• _WHAT TO WORK ON_: Copy each line below that includes "endpoint".

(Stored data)
=-=-=

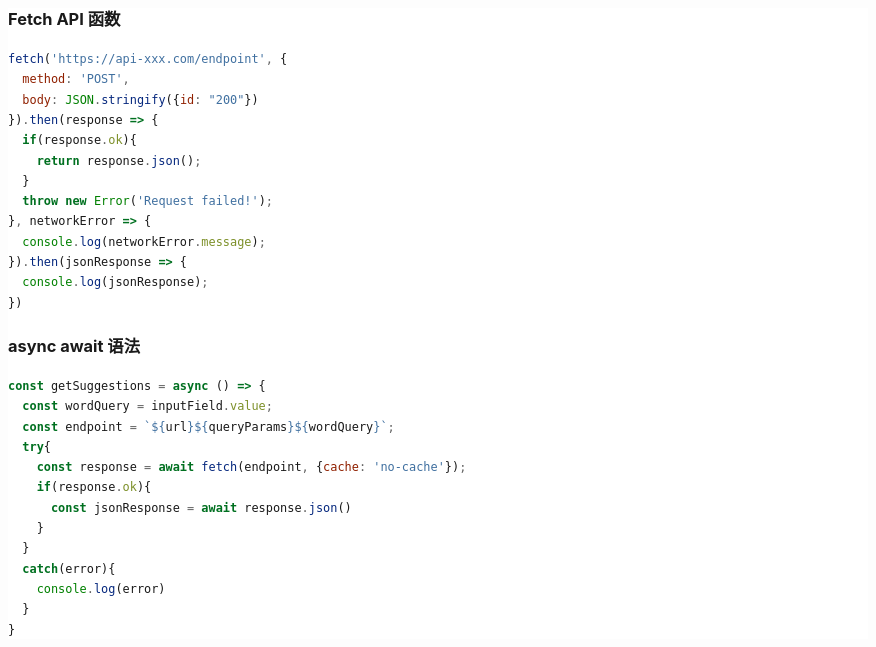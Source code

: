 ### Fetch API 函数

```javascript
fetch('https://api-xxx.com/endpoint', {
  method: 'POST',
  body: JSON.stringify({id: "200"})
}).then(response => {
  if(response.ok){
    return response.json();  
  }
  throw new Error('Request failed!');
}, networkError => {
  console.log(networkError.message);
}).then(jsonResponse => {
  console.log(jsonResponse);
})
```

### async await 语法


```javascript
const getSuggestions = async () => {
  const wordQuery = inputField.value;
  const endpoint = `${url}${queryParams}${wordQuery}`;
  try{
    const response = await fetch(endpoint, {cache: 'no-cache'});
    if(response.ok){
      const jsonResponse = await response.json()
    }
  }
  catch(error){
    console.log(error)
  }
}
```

=-=-=

• _WRITTEN ANSWER_:
fetch('https://api-xxx.com/endpoint', {
  const endpoint = `${url}${queryParams}${wordQuery}`;
    const response = await fetch(endpoint, {cache: 'no-cache'});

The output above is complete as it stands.